Personally, at present, I don't have the time to dig deeper though. If you or someone else does have the time available it would be most welcome.
Dumping on OOM leads to some information (-Xmx64M):
Thread 'mvn-builder-xxx' with ID = 29
java.lang.OutOfMemoryError.<init>(OutOfMemoryError.java:48)
jdk.internal.misc.Unsafe.allocateUninitializedArray(Unsafe.java:1380)
java.lang.StringConcatHelper.newArray(StringConcatHelper.java:511)
java.lang.StringLatin1.replace(StringLatin1.java:362)
java.lang.String.replace(String.java:3100)
io.cucumber.gherkin.utils.pretty.PrettyHandlers.handleDocString(PrettyHandlers.java:71)
io.cucumber.gherkin.utils.pretty.PrettyHandlers.handleDocString(PrettyHandlers.java:30)
io.cucumber.gherkin.utils.WalkGherkinDocument.walkStep(WalkGherkinDocument.java:105)

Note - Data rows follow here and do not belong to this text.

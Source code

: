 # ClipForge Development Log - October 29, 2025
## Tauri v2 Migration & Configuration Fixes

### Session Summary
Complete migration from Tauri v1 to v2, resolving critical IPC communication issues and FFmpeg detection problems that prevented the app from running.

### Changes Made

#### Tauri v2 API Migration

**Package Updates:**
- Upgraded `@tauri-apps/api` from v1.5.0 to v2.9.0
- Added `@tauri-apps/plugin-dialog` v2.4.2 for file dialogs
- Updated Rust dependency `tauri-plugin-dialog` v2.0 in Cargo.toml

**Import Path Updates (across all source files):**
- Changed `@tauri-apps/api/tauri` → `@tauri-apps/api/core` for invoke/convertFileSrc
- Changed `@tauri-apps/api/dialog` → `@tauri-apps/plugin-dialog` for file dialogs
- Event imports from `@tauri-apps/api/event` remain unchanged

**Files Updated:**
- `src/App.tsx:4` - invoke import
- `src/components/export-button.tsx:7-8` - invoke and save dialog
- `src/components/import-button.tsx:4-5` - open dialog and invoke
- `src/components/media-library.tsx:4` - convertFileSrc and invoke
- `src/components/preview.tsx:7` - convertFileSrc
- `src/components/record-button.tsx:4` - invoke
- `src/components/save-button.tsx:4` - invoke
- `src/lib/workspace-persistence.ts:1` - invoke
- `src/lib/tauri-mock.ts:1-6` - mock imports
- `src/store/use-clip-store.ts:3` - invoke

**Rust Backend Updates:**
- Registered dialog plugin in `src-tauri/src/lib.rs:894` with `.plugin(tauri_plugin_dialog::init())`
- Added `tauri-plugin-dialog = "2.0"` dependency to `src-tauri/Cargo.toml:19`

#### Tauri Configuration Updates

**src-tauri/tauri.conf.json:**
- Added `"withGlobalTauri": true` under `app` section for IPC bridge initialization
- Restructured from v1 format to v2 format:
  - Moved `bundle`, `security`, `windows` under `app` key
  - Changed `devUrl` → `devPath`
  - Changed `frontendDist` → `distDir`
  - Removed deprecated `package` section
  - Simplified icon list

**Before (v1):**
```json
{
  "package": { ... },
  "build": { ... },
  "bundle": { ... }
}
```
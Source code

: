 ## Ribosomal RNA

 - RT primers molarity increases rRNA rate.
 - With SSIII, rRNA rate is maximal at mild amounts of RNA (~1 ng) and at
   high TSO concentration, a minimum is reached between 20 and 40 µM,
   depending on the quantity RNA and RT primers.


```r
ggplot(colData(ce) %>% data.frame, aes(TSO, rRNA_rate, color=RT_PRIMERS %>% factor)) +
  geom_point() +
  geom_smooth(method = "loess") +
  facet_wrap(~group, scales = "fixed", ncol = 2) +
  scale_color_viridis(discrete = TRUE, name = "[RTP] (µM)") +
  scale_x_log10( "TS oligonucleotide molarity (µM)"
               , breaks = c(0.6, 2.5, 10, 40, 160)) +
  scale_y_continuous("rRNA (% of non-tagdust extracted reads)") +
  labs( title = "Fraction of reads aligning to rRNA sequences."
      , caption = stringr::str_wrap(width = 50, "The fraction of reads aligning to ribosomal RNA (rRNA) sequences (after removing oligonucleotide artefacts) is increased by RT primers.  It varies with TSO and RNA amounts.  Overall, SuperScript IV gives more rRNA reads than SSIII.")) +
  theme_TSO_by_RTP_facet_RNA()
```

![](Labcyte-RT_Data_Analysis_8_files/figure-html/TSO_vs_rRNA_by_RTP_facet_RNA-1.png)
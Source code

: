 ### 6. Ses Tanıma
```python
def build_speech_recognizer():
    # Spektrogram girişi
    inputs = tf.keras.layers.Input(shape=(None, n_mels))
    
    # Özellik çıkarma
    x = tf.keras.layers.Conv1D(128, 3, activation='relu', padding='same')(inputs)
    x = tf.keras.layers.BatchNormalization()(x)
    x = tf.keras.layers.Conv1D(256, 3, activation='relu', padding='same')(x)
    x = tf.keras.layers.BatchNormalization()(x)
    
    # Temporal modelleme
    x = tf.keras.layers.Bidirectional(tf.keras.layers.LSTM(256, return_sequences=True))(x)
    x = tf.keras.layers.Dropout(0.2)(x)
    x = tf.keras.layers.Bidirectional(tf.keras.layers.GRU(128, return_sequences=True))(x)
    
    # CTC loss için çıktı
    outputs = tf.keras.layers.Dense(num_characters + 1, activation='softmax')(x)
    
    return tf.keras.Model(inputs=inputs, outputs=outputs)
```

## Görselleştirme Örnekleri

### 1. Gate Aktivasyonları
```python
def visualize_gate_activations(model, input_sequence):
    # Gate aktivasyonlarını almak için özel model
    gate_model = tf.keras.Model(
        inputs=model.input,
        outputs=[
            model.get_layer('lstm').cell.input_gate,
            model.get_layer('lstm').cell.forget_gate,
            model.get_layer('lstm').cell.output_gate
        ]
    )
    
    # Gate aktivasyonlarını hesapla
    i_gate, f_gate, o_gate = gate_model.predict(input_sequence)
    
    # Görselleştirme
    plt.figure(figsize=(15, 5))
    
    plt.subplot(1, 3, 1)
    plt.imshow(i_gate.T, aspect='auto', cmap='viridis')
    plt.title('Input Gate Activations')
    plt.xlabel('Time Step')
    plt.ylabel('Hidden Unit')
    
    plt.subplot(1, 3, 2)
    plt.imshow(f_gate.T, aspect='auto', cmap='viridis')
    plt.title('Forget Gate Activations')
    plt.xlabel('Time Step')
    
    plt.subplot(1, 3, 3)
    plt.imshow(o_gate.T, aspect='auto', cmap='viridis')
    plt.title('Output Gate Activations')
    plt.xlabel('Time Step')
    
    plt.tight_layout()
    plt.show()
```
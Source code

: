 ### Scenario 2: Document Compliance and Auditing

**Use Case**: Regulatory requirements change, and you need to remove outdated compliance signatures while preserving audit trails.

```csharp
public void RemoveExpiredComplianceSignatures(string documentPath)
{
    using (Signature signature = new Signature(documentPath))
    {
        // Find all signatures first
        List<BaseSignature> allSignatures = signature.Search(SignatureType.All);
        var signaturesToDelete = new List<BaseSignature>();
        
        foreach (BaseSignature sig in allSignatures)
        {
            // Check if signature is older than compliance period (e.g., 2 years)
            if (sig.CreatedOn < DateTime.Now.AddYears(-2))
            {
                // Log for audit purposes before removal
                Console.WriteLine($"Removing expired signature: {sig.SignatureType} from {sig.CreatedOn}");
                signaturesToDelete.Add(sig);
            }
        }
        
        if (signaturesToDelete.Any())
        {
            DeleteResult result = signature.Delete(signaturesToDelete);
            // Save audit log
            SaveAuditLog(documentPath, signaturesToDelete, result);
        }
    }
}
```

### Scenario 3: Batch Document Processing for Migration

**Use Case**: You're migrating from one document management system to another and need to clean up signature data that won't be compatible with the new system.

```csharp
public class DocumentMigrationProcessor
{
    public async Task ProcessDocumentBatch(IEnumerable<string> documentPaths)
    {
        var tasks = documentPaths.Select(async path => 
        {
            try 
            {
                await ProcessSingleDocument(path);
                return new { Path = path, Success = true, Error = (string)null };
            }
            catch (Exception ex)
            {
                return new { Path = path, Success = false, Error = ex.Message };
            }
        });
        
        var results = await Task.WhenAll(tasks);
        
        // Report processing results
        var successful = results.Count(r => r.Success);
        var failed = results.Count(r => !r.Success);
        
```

io.cucumber.gherkin.utils.WalkGherkinDocument.walkSteps(WalkGherkinDocument.java:96)
io.cucumber.gherkin.utils.WalkGherkinDocument.walkScenario(WalkGherkinDocument.java:134)
io.cucumber.gherkin.utils.WalkGherkinDocument.walkFeature(WalkGherkinDocument.java:65)
io.cucumber.gherkin.utils.WalkGherkinDocument.walkGherkinDocument(WalkGherkinDocument.java:40)
io.cucumber.gherkin.utils.pretty.Pretty.prettyPrint(Pretty.java:18)
com.diffplug.spotless.glue.gherkin.GherkinUtilsFormatterFunc.apply(GherkinUtilsFormatterFunc.java:58)
com.diffplug.spotless.FormatterFunc.apply(FormatterFunc.java:32)
com.diffplug.spotless.FormatterStepImpl$Standard.format(FormatterStepImpl.java:82)
com.diffplug.spotless.FormatterStep$Strict.format(FormatterStep.java:88)
com.diffplug.spotless.Formatter.compute(Formatter.java:246)
com.diffplug.spotless.PaddedCell.check(PaddedCell.java:126)
com.diffplug.spotless.PaddedCell.check(PaddedCell.java:98)
com.diffplug.spotless.PaddedCell.calculateDirtyState(PaddedCell.java:220)
com.diffplug.spotless.PaddedCell.calculateDirtyState(PaddedCell.java:190)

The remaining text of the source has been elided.